The not-so-antiwar Democrats
The failure of "antiwar" Democrats to keep their promises to block war funding is particularly shameful, writes independent journalist
.IN A vote that should go down in recent histories as a day of shame for the Democrats, on June 16 the House voted to approve another $106 billion dollars for the bloody wars in Iraq and Afghanistan (and increasingly Pakistan). To put a fine point on the interconnection of the iron fist of U.S. militarism and the hidden hand of free market neoliberal economics, the bill included a massive initiative to give the International Monetary Fund billions more in U.S. taxpayer funds.

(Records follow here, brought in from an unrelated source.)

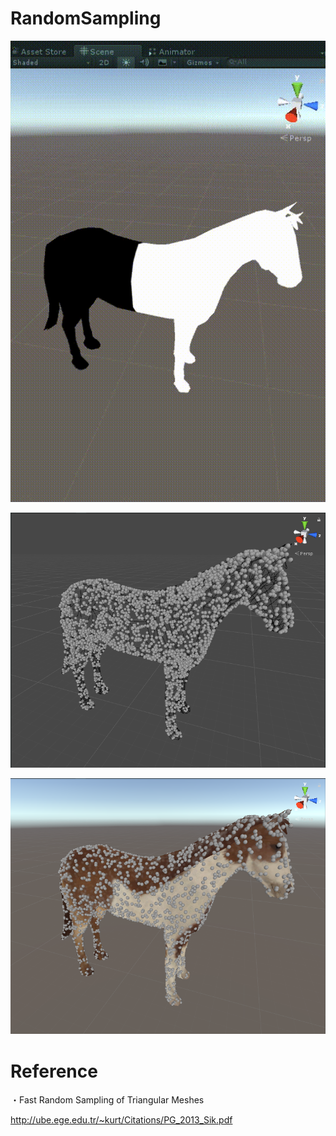 # RandomSampling

![image](https://github.com/boyrock/RandomSampling/blob/master/SampleImages/s03.gif)

![image](https://github.com/boyrock/RandomSampling/blob/master/SampleImages/s02.png)

![image](https://github.com/boyrock/RandomSampling/blob/master/SampleImages/s01.png)

# Reference

・Fast Random Sampling of Triangular Meshes

http://ube.ege.edu.tr/~kurt/Citations/PG_2013_Sik.pdf
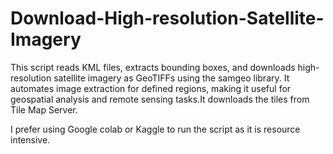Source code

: # Download-High-resolution-Satellite-Imagery
This script reads KML files, extracts bounding boxes, and downloads high-resolution satellite imagery as GeoTIFFs using the samgeo library. It automates image extraction for defined regions, making it useful for geospatial analysis and remote sensing tasks.It downloads the tiles from Tile Map Server.

I prefer using Google colab or Kaggle to run the script as it is resource intensive.
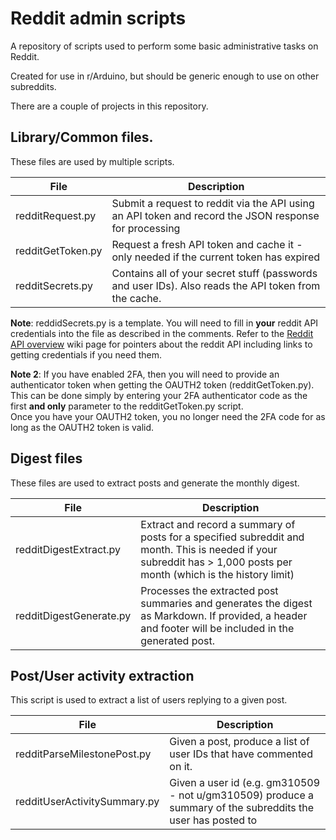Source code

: # Reddit admin scripts

A repository of scripts used to perform some basic administrative tasks
on Reddit.

Created for use in r/Arduino, but should be generic enough to use on other
subreddits.

There are a couple of projects in this repository.


## Library/Common files.

These files are used by multiple scripts.

|File|Description|
|---|---|
|redditRequest.py|Submit a request to reddit via the API using an API token and record the JSON response for processing|
|redditGetToken.py|Request a fresh API token and cache it - only needed if the current token has expired|
|redditSecrets.py|Contains all of your secret stuff (passwords and user IDs). Also reads the API token from the cache.|

**Note**: reddidSecrets.py is a template. You will need to fill in **your** reddit API credentials into the file
as described in the comments. Refer to the [Reddit API overview](https://www.reddit.com/wiki/api/) wiki page for
pointers about the reddit API including links to getting credentials if you need them.

**Note 2**: If you have enabled 2FA, then you will need to provide an authenticator token when getting the OAUTH2 token (redditGetToken.py).
This can be done simply by entering your 2FA authenticator code as the first **and only** parameter to the redditGetToken.py script.  
Once you have your OAUTH2 token, you no longer need the 2FA code for as long as the OAUTH2 token is valid.

## Digest files

These files are used to extract posts and generate the monthly digest.

|File|Description|
|---|---|
|redditDigestExtract.py|Extract and record a summary of posts for a specified subreddit and month. This is needed if your subreddit has > 1,000 posts per month (which is the history limit)|
|redditDigestGenerate.py|Processes the extracted post summaries and generates the digest as Markdown. If provided, a header and footer will be included in the generated post.|


## Post/User activity extraction

This script is used to extract a list of users replying to a given post.


|File|Description|
|---|---|
|redditParseMilestonePost.py|Given a post, produce a list of user IDs that have commented on it.|
|redditUserActivitySummary.py|Given a user id (e.g. gm310509 - not u/gm310509) produce a summary of the subreddits the user has posted to|

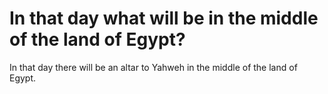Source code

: # In that day what will be in the middle of the land of Egypt?

In that day there will be an altar to Yahweh in the middle of the land of Egypt.
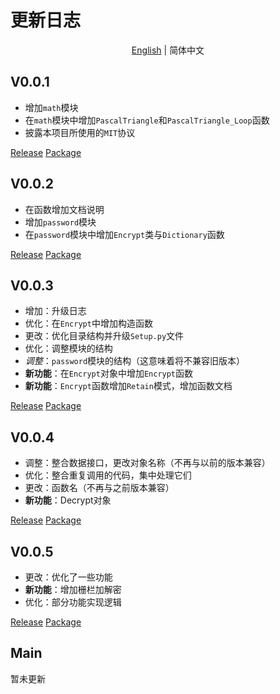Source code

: # 更新日志

<p align="center">
<a href="./Update.md">English</a> |
<a>简体中文</a>
</p>

## V0.0.1
- 增加`math`模块
- 在`math`模块中增加`PascalTriangle`和`PascalTriangle_Loop`函数
- 披露本项目所使用的`MIT`协议

[Release](https://github.com/CoolPlayLin/Technology-Note/releases/tag/0.0.1/)
[Package](https://pypi.org/project/Technology-Note/0.0.1/)

## V0.0.2
- 在函数增加文档说明
- 增加`password`模块
- 在`password`模块中增加`Encrypt`类与`Dictionary`函数

[Release](https://github.com/CoolPlayLin/Technology-Note/releases/tag/0.0.2/)
[Package](https://pypi.org/project/Technology-Note/0.0.2/)

## V0.0.3
- 增加：升级日志
- 优化：在`Encrypt`中增加构造函数
- 更改：优化目录结构并升级`Setup.py`文件
- 优化：调整模块的结构
- *调整*：`password`模块的结构（这意味着将不兼容旧版本）
- **新功能**：在`Encrypt`对象中增加`Encrypt`函数
- **新功能**：`Encrypt`函数增加`Retain`模式，增加函数文档

[Release](https://github.com/CoolPlayLin/Technology-Note/releases/tag/0.0.3/)
[Package](https://pypi.org/project/Technology-Note/0.0.3/)

## V0.0.4
- 调整：整合数据接口，更改对象名称（不再与以前的版本兼容）
- 优化：整合重复调用的代码，集中处理它们
- 更改：函数名（不再与之前版本兼容）
- **新功能**：Decrypt对象
  
[Release](https://github.com/CoolPlayLin/Technology-Note/releases/tag/0.0.4/)
[Package](https://pypi.org/project/Technology-Note/0.0.4/)

## V0.0.5
- 更改：优化了一些功能
- **新功能**：增加栅栏加解密
- 优化：部分功能实现逻辑

[Release](https://github.com/CoolPlayLin/Technology-Note/releases/tag/0.0.5/)
[Package](https://pypi.org/project/Technology-Note/0.0.5/)

## Main
暂未更新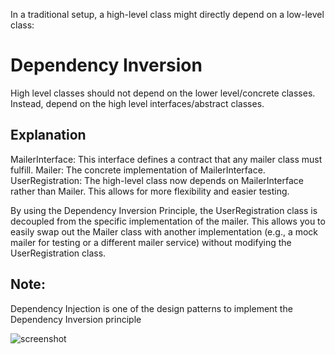 In a traditional setup, a high-level class might directly depend on a low-level class:
# Dependency Inversion
High level classes should not depend on the lower level/concrete classes. Instead, depend on the high level interfaces/abstract classes.

## Explanation
MailerInterface: This interface defines a contract that any mailer class must fulfill.
Mailer: The concrete implementation of MailerInterface.
UserRegistration: The high-level class now depends on MailerInterface rather than Mailer. This allows for more flexibility and easier testing.

By using the Dependency Inversion Principle, the UserRegistration class is decoupled from the specific implementation of the mailer.
This allows you to easily swap out the Mailer class with another implementation (e.g., a mock mailer for testing or a different mailer service) without modifying the UserRegistration class.

## Note:
Dependency Injection is one of the design patterns to implement the Dependency Inversion principle


![screenshot](screenshot.png)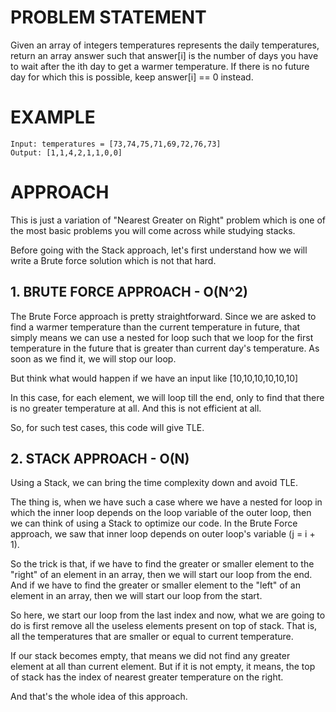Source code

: # PROBLEM STATEMENT

Given an array of integers temperatures represents the daily temperatures, return an array answer such that answer[i] is the number of days you have to wait after the ith day to get a warmer temperature. If there is no future day for which this is possible, keep answer[i] == 0 instead.

# EXAMPLE

    Input: temperatures = [73,74,75,71,69,72,76,73]
    Output: [1,1,4,2,1,1,0,0]

# APPROACH

This is just a variation of "Nearest Greater on Right" problem which is one of the most basic problems you will come across while studying stacks.

Before going with the Stack approach, let's first understand how we will write a Brute force solution which is not that hard.

## **1. BRUTE FORCE APPROACH - O(N^2)**

The Brute Force approach is pretty straightforward. Since we are asked to find a warmer temperature than the current temperature in future, that simply means we can use a nested for loop such that we loop for the first temperature in the future that is greater than current day's temperature.  As soon as we find it, we will stop our loop.

But think what would happen if we have an input like [10,10,10,10,10,10]

In this case, for each element, we will loop till the end, only to find that there is no greater temperature at all. And this is not efficient at all.

So, for such test cases, this code will give TLE.
		
## **2. STACK APPROACH - O(N)**

Using a Stack, we can bring the time complexity down and avoid TLE.

The thing is, when we have such a case where we have a nested for loop in which the inner loop depends on the loop variable of the outer loop, then we can think of using a Stack to optimize our code. In the Brute Force approach, we saw that inner loop depends on outer loop's variable (j = i + 1).

So the trick is that, if we have to find the greater or smaller element to the "right" of an element in an array, then we will start our loop from the end. And if we have to find the greater or smaller element to the "left" of an element in an array, then we will start our loop from the start.

So here, we start our loop from the last index and now, what we are going to do is first remove all the useless elements present on top of stack. That is, all the temperatures that are smaller or equal to current temperature.

If our stack becomes empty, that means we did not find any greater element at all than current element. But if it is not empty, it means, the top of stack has the index of nearest greater temperature on the right.

And that's the whole idea of this approach.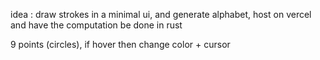 idea : draw strokes in a minimal ui, and generate alphabet, host on vercel and have the computation be done in rust

9 points (circles), if hover then change color + cursor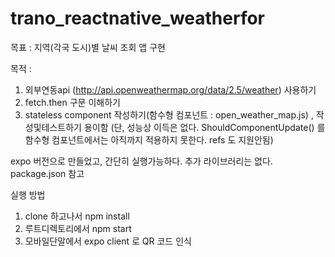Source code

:# trano_reactnative_weatherfor

목표 : 지역(각국 도시)별 날씨 조회 앱 구현

목적 : 
  1. 외부연동api (http://api.openweathermap.org/data/2.5/weather) 사용하기
  2. fetch.then 구문 이해하기
  3. stateless component 작성하기(함수형 컴포넌트 : open_weather_map.js) , 작성및테스트하기 용이함 (단, 성능상 이득은 없다. ShouldComponentUpdate() 를
  함수형 컴포넌트에서는 아직까지 적용하지 못한다. refs 도 지원안됨)
  
expo 버전으로 만들었고, 간단히 실행가능하다.
추가 라이브러리는 없다. package.json 참고

실행 방법
  1. clone 하고나서 npm install
  2. 루트디렉토리에서 npm start
  3. 모바일단말에서 expo client 로 QR 코드 인식
  
  
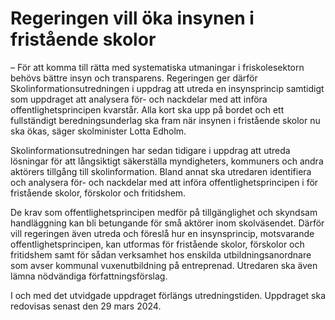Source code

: # Regeringen vill öka insynen i fristående skolor

– För att komma till rätta med systematiska utmaningar i friskolesektorn behövs bättre insyn och transparens. Regeringen ger därför Skolinformationsutredningen i uppdrag att utreda en insynsprincip samtidigt som uppdraget att analysera för- och nackdelar med att införa offentlighetsprincipen kvarstår. Alla kort ska upp på bordet och ett fullständigt beredningsunderlag ska fram när insynen i fristående skolor nu ska ökas, säger skolminister Lotta Edholm.

Skolinformationsutredningen har sedan tidigare i uppdrag att utreda lösningar för att långsiktigt säkerställa myndigheters, kommuners och andra aktörers tillgång till skolinformation. Bland annat ska utredaren identifiera och analysera för- och nackdelar med att införa offentlighetsprincipen i för fristående skolor, förskolor och fritidshem.

De krav som offent­lighetsprincipen medför på tillgänglighet och skyndsam handlägg­ning kan bli betungande för små aktörer inom skolväsendet. Därför vill regeringen även utreda och föreslå hur en insynsprincip, motsvarande offentlighetsprincipen, kan utformas för fristående skolor, förskolor och fritidshem samt för sådan verksamhet hos enskilda utbildnings­anordnare som avser kommunal vuxenutbildning på entreprenad. Utredaren ska även lämna nödvändiga författningsförslag.

I och med det utvidgade uppdraget förlängs utredningstiden. Uppdraget ska redovisas senast den 29 mars 2024.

What once Democrats could argue was "Bush's war," they now officially own. In fact, only five Republicans voted for the supplemental (though overwhelmingly not on the issue of the war funding). Ron Paul, who made clear he was voting against the war, was a notable exception.
This vote has revealed a sobering statistic for the antiwar movement in this country and brought to the surface a broader issue that should give die-hard partisan Democrats who purport to be antiwar reason for serious pause about the actual state of their party. Only 30 Democrats voted against the war funding when it mattered. And these 30 did so in the face of significant threats to their political future from the White House and House Speaker Nancy Pelosi. That means that only 30 out of 256 Democrats are willing to stand up to the war and the current president presiding over it. Their names are listed below; I would encourage people to call them and thank them for standing up and voting no when it counted.
Two other Democrats, not expected to vote against the war funding, joined the antiwar Democrats. Brad Sherman and Pete Stark brought the total number of Democratic votes against the supplemental to 32.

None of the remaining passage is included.